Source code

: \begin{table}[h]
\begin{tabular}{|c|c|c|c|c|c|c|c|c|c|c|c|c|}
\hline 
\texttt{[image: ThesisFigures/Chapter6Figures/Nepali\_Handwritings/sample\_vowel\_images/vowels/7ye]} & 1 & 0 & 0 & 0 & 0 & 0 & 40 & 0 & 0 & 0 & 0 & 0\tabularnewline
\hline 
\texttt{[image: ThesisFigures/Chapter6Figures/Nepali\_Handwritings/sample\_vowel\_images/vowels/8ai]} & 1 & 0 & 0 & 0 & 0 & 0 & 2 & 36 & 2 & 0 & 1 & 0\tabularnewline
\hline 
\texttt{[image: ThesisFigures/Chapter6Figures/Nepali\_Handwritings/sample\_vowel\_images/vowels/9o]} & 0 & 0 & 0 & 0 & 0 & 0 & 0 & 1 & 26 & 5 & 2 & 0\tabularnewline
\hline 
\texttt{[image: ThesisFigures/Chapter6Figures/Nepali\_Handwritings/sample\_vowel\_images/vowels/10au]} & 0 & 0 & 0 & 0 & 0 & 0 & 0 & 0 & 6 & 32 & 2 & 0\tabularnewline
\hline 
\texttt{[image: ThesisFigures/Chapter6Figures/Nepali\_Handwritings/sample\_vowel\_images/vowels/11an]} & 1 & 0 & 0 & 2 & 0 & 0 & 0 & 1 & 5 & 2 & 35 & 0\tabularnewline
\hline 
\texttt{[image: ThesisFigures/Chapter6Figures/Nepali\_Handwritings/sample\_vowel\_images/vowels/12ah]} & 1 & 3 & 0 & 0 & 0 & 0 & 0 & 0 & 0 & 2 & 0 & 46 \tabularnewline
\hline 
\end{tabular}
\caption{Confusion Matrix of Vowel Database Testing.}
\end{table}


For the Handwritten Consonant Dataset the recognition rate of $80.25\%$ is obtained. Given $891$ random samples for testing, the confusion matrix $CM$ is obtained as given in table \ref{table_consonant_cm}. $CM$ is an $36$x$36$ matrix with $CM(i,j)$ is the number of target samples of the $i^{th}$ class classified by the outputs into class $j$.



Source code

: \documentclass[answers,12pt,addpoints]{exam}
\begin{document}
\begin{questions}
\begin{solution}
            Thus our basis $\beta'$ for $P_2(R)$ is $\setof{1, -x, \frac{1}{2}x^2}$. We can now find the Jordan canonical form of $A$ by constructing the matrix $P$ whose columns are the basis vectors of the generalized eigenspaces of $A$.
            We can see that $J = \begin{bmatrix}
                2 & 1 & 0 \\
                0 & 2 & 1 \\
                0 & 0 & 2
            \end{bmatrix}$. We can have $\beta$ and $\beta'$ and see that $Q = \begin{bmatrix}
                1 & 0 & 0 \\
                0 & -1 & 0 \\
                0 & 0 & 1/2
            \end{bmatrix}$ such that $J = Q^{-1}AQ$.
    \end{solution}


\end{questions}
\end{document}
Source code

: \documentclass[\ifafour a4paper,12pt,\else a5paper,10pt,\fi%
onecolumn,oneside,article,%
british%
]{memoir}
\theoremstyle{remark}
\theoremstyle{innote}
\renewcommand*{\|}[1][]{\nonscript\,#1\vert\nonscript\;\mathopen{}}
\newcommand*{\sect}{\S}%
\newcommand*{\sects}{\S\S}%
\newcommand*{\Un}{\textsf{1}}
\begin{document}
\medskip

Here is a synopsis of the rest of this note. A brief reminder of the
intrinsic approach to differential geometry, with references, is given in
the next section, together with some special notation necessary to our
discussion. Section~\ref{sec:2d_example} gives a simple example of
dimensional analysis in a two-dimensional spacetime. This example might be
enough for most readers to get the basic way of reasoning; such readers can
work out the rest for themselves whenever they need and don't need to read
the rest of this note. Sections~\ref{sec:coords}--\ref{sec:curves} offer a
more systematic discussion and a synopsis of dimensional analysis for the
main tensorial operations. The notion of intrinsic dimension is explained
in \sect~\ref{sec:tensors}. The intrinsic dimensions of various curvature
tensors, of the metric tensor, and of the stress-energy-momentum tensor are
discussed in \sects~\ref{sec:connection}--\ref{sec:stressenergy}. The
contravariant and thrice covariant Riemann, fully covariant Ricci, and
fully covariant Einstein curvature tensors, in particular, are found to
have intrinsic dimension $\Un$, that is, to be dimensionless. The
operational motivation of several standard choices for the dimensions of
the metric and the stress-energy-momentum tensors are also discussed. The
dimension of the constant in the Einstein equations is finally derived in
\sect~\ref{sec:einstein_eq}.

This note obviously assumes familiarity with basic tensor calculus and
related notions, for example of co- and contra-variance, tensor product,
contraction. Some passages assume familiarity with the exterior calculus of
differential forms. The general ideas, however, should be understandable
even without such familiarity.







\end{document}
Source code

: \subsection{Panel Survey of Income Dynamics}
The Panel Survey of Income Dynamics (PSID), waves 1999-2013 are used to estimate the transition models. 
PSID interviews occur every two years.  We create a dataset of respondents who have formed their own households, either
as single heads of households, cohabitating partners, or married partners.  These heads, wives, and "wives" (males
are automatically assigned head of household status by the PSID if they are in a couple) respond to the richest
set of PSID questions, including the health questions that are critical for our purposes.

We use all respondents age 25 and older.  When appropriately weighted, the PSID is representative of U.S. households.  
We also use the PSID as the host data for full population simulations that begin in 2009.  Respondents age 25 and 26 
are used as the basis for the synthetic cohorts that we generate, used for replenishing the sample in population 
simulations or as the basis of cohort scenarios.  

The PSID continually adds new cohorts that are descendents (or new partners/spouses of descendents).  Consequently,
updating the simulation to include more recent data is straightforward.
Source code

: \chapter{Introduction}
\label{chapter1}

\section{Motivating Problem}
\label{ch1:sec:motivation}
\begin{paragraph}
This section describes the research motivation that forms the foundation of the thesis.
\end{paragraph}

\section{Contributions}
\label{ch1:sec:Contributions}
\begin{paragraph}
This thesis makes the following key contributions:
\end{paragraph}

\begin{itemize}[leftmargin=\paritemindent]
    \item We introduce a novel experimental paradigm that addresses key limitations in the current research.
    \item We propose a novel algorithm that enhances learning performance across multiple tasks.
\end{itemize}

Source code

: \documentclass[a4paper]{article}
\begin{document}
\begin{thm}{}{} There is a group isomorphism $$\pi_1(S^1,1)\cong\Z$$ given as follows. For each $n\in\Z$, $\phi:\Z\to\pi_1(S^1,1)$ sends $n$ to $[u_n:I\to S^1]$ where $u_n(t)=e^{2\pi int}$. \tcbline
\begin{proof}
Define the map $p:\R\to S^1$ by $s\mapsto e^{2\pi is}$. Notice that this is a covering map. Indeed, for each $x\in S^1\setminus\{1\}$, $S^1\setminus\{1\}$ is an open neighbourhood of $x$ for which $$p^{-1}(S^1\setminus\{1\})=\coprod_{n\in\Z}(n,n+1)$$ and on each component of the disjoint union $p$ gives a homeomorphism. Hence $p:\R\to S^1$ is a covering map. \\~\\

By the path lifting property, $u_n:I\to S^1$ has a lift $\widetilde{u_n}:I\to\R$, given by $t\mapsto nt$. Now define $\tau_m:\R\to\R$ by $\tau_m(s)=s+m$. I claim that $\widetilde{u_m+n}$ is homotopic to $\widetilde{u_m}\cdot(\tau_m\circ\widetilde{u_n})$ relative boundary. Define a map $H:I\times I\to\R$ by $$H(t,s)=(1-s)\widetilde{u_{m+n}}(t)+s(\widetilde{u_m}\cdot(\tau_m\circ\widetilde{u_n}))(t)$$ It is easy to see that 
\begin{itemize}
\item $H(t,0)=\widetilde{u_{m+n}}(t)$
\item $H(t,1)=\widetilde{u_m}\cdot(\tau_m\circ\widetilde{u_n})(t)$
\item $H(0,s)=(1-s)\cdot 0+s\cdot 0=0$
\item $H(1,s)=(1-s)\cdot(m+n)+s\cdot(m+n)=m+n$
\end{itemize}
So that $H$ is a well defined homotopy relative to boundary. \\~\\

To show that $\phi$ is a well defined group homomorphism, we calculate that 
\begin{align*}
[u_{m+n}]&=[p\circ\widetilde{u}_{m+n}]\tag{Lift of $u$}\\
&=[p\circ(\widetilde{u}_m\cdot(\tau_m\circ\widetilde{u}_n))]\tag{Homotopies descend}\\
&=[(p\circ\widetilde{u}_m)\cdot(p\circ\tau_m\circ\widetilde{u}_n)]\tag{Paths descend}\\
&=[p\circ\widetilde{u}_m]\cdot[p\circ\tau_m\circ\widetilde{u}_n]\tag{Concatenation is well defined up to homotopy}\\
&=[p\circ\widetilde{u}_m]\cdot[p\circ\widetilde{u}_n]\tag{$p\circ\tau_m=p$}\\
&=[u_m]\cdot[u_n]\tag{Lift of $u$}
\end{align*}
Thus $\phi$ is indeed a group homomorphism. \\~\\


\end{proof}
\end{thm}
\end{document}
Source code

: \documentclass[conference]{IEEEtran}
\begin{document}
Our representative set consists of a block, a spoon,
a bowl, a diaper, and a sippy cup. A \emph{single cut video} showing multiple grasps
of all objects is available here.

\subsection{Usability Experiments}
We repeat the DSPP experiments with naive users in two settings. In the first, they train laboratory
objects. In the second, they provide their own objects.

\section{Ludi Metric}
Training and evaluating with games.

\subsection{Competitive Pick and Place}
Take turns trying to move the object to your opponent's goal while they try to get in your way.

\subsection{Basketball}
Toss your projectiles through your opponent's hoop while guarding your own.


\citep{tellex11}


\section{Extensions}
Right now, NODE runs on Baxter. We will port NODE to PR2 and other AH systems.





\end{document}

- - -

Your reply should be one number: the count of lines above that hold the word "analysis".

Written solution
2